**ACTIVITY:** Skip all pictures. Write out the data below from its first line through the line that contains "- Inspect a".
─── EXTRACTED INFORMATION
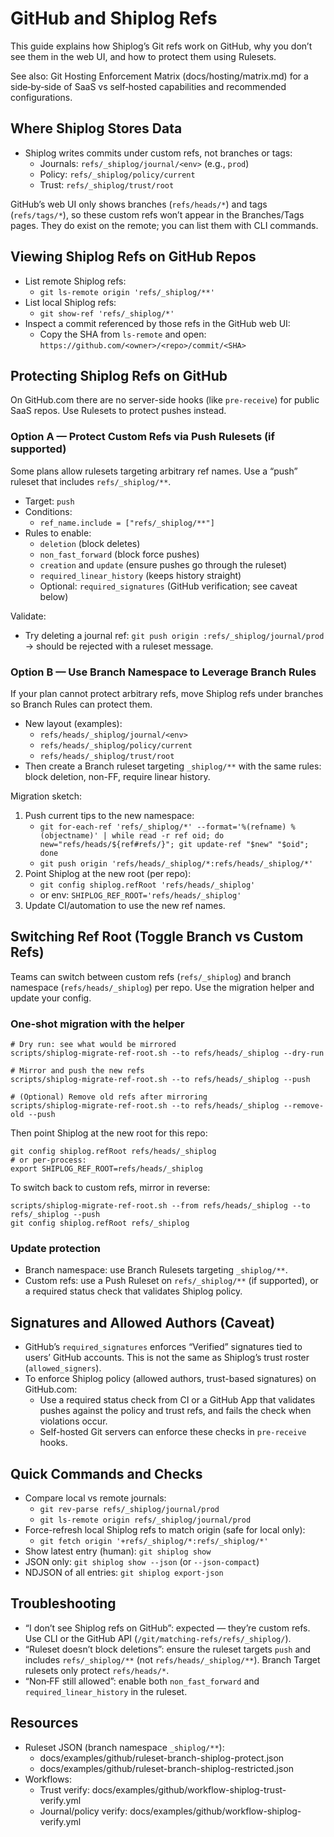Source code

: # GitHub and Shiplog Refs

This guide explains how Shiplog’s Git refs work on GitHub, why you don’t see them in the web UI, and how to protect them using Rulesets.

See also: Git Hosting Enforcement Matrix (docs/hosting/matrix.md) for a side‑by‑side of SaaS vs self‑hosted capabilities and recommended configurations.

## Where Shiplog Stores Data

- Shiplog writes commits under custom refs, not branches or tags:
  - Journals: `refs/_shiplog/journal/<env>` (e.g., `prod`)
  - Policy:   `refs/_shiplog/policy/current`
  - Trust:    `refs/_shiplog/trust/root`

GitHub’s web UI only shows branches (`refs/heads/*`) and tags (`refs/tags/*`), so these custom refs won’t appear in the Branches/Tags pages. They do exist on the remote; you can list them with CLI commands.

## Viewing Shiplog Refs on GitHub Repos

- List remote Shiplog refs:
  - `git ls-remote origin 'refs/_shiplog/**'`
- List local Shiplog refs:
  - `git show-ref 'refs/_shiplog/*'`
- Inspect a commit referenced by those refs in the GitHub web UI:
  - Copy the SHA from `ls-remote` and open: `https://github.com/<owner>/<repo>/commit/<SHA>`

## Protecting Shiplog Refs on GitHub

On GitHub.com there are no server-side hooks (like `pre-receive`) for public SaaS repos. Use Rulesets to protect pushes instead.

### Option A — Protect Custom Refs via Push Rulesets (if supported)

Some plans allow rulesets targeting arbitrary ref names. Use a “push” ruleset that includes `refs/_shiplog/**`.

- Target: `push`
- Conditions:
  - `ref_name.include = ["refs/_shiplog/**"]`
- Rules to enable:
  - `deletion`                 (block deletes)
  - `non_fast_forward`         (block force pushes)
  - `creation` and `update`    (ensure pushes go through the ruleset)
  - `required_linear_history`  (keeps history straight)
  - Optional: `required_signatures` (GitHub verification; see caveat below)

Validate:
- Try deleting a journal ref: `git push origin :refs/_shiplog/journal/prod` → should be rejected with a ruleset message.

### Option B — Use Branch Namespace to Leverage Branch Rules

If your plan cannot protect arbitrary refs, move Shiplog refs under branches so Branch Rules can protect them.

- New layout (examples):
  - `refs/heads/_shiplog/journal/<env>`
  - `refs/heads/_shiplog/policy/current`
  - `refs/heads/_shiplog/trust/root`
- Then create a Branch ruleset targeting `_shiplog/**` with the same rules: block deletion, non-FF, require linear history.

Migration sketch:
1) Push current tips to the new namespace:
   - `git for-each-ref 'refs/_shiplog/*' --format='%(refname) %(objectname)' | while read -r ref oid; do new="refs/heads/${ref#refs/}"; git update-ref "$new" "$oid"; done`
   - `git push origin 'refs/heads/_shiplog/*:refs/heads/_shiplog/*'`
2) Point Shiplog at the new root (per repo):
   - `git config shiplog.refRoot 'refs/heads/_shiplog'`
   - or env: `SHIPLOG_REF_ROOT='refs/heads/_shiplog'`
3) Update CI/automation to use the new ref names.

## Switching Ref Root (Toggle Branch vs Custom Refs)

Teams can switch between custom refs (`refs/_shiplog`) and branch namespace (`refs/heads/_shiplog`) per repo. Use the migration helper and update your config.

### One‑shot migration with the helper

```
# Dry run: see what would be mirrored
scripts/shiplog-migrate-ref-root.sh --to refs/heads/_shiplog --dry-run

# Mirror and push the new refs
scripts/shiplog-migrate-ref-root.sh --to refs/heads/_shiplog --push

# (Optional) Remove old refs after mirroring
scripts/shiplog-migrate-ref-root.sh --to refs/heads/_shiplog --remove-old --push
```

Then point Shiplog at the new root for this repo:

```
git config shiplog.refRoot refs/heads/_shiplog
# or per-process:
export SHIPLOG_REF_ROOT=refs/heads/_shiplog
```

To switch back to custom refs, mirror in reverse:

```
scripts/shiplog-migrate-ref-root.sh --from refs/heads/_shiplog --to refs/_shiplog --push
git config shiplog.refRoot refs/_shiplog
```

### Update protection

- Branch namespace: use Branch Rulesets targeting `_shiplog/**`.
- Custom refs: use a Push Ruleset on `refs/_shiplog/**` (if supported), or a required status check that validates Shiplog policy.

## Signatures and Allowed Authors (Caveat)

- GitHub’s `required_signatures` enforces “Verified” signatures tied to users’ GitHub accounts. This is not the same as Shiplog’s trust roster (`allowed_signers`).
- To enforce Shiplog policy (allowed authors, trust-based signatures) on GitHub.com:
  - Use a required status check from CI or a GitHub App that validates pushes against the policy and trust refs, and fails the check when violations occur.
  - Self-hosted Git servers can enforce these checks in `pre-receive` hooks.

## Quick Commands and Checks

- Compare local vs remote journals:
  - `git rev-parse refs/_shiplog/journal/prod`
  - `git ls-remote origin refs/_shiplog/journal/prod`
- Force-refresh local Shiplog refs to match origin (safe for local only):
  - `git fetch origin '+refs/_shiplog/*:refs/_shiplog/*'`
- Show latest entry (human): `git shiplog show`
- JSON only: `git shiplog show --json` (or `--json-compact`)
- NDJSON of all entries: `git shiplog export-json`

## Troubleshooting

- “I don’t see Shiplog refs on GitHub”: expected — they’re custom refs. Use CLI or the GitHub API (`/git/matching-refs/refs/_shiplog/`).
- “Ruleset doesn’t block deletions”: ensure the ruleset targets `push` and includes `refs/_shiplog/**` (not `refs/heads/_shiplog/**`). Branch Target rulesets only protect `refs/heads/*`.
- “Non‑FF still allowed”: enable both `non_fast_forward` and `required_linear_history` in the ruleset.

## Resources

- Ruleset JSON (branch namespace `_shiplog/**`):
  - docs/examples/github/ruleset-branch-shiplog-protect.json
  - docs/examples/github/ruleset-branch-shiplog-restricted.json
- Workflows:
  - Trust verify: docs/examples/github/workflow-shiplog-trust-verify.yml
  - Journal/policy verify: docs/examples/github/workflow-shiplog-verify.yml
──────
**ANSWER AREA:**
Source code

: # GitHub and Shiplog Refs

This guide explains how Shiplog’s Git refs work on GitHub, why you don’t see them in the web UI, and how to protect them using Rulesets.

See also: Git Hosting Enforcement Matrix (docs/hosting/matrix.md) for a side‑by‑side of SaaS vs self‑hosted capabilities and recommended configurations.

## Where Shiplog Stores Data

- Shiplog writes commits under custom refs, not branches or tags:
  - Journals: `refs/_shiplog/journal/<env>` (e.g., `prod`)
  - Policy:   `refs/_shiplog/policy/current`
  - Trust:    `refs/_shiplog/trust/root`

GitHub’s web UI only shows branches (`refs/heads/*`) and tags (`refs/tags/*`), so these custom refs won’t appear in the Branches/Tags pages. They do exist on the remote; you can list them with CLI commands.

## Viewing Shiplog Refs on GitHub Repos

- List remote Shiplog refs:
  - `git ls-remote origin 'refs/_shiplog/**'`
- List local Shiplog refs:
  - `git show-ref 'refs/_shiplog/*'`
- Inspect a commit referenced by those refs in the GitHub web UI:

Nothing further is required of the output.